> [The problem]
Exact wording is required: transcribe all the entries and leave the images out.

Items from a dataset:

• • • •

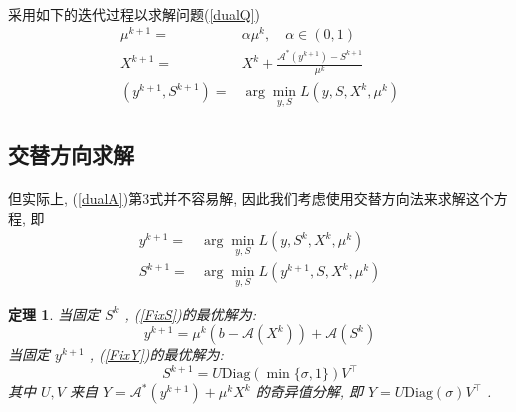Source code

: \documentclass[a4paper, UTF8]{ctexart}				%
\newtheorem{theo}{\bf 定理}[section]			  %
\numberwithin{equation}{section}				%
\begin{document}
			\paragraph{}
				\quad 采用如下的迭代过程以求解问题(\ref{dualQ})
				\begin{equation}
					\begin{split}\label{dualA}
							\mu^{k + 1}
						=	& \alpha \mu^k, \quad \alpha \in (0,1)\\
							X^{k + 1}
						=	& X^k + \frac{\mathcal{A}^*(y^{k + 1}) - S^{k + 1}}{\mu^k}\\
							(y^{k + 1}, S^{k + 1}) 
						=	& \arg \min_{y, S}L(y, S, X^k, \mu^k)
					\end{split}
				\end{equation}
		\subsection{交替方向求解}
			\paragraph{}
				\quad 但实际上, (\ref{dualA})第3式并不容易解, 因此我们考虑使用交替方向法来求解这个方程, 即
				\begin{align}
						y^{k + 1}
					=	& \arg \min_{y, S}L(y, S^k, X^k, \mu^k) \label{FixS}\\
						S^{k + 1}
					=	& \arg \min_{y, S}L(y^{k + 1}, S, X^k, \mu^k) \label{FixY}
				\end{align}
			
			\begin{theo}
				当固定 $S^k$ , (\ref{FixS})的最优解为:
					\begin{equation}\label{dualAY}
						y^{k + 1} = \mu^k(b - \mathcal{A}(X^k)) + \mathcal{A}(S^k)
					\end{equation}
				当固定 $y^{k + 1}$ , (\ref{FixY})的最优解为:
					\begin{equation}\label{dualAS}
						S^{k + 1} = U \text{Diag}(\min \{\sigma, 1\}) V^\top
					\end{equation}
				其中 $U, V$ 来自 $Y = \mathcal{A}^*(y^{k + 1}) + \mu^k X^k$ 的奇异值分解, 即 $Y = U \text{Diag}(\sigma) V^\top$ .
			\end{theo}
\end{document}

• • • •

> [Written solution]
Source code

: \documentclass[a4paper, UTF8]{ctexart}				%
\newtheorem{theo}{\bf 定理}[section]			  %
\numberwithin{equation}{section}				%
\begin{document}
			\paragraph{}
				\quad 采用如下的迭代过程以求解问题(\ref{dualQ})
				\begin{equation}
					\begin{split}\label{dualA}
							\mu^{k + 1}
						=	& \alpha \mu^k, \quad \alpha \in (0,1)\\
							X^{k + 1}
						=	& X^k + \frac{\mathcal{A}^*(y^{k + 1}) - S^{k + 1}}{\mu^k}\\
							(y^{k + 1}, S^{k + 1}) 
						=	& \arg \min_{y, S}L(y, S, X^k, \mu^k)
					\end{split}
				\end{equation}
		\subsection{交替方向求解}
			\paragraph{}
				\quad 但实际上, (\ref{dualA})第3式并不容易解, 因此我们考虑使用交替方向法来求解这个方程, 即
				\begin{align}
						y^{k + 1}
					=	& \arg \min_{y, S}L(y, S^k, X^k, \mu^k) \label{FixS}\\
						S^{k + 1}
					=	& \arg \min_{y, S}L(y^{k + 1}, S, X^k, \mu^k) \label{FixY}
				\end{align}
			
			\begin{theo}
				当固定 $S^k$ , (\ref{FixS})的最优解为:
					\begin{equation}\label{dualAY}
						y^{k + 1} = \mu^k(b - \mathcal{A}(X^k)) + \mathcal{A}(S^k)
					\end{equation}
				当固定 $y^{k + 1}$ , (\ref{FixY})的最优解为:
					\begin{equation}\label{dualAS}
						S^{k + 1} = U \text{Diag}(\min \{\sigma, 1\}) V^\top
					\end{equation}
				其中 $U, V$ 来自 $Y = \mathcal{A}^*(y^{k + 1}) + \mu^k X^k$ 的奇异值分解, 即 $Y = U \text{Diag}(\sigma) V^\top$ .
			\end{theo}
\end{document}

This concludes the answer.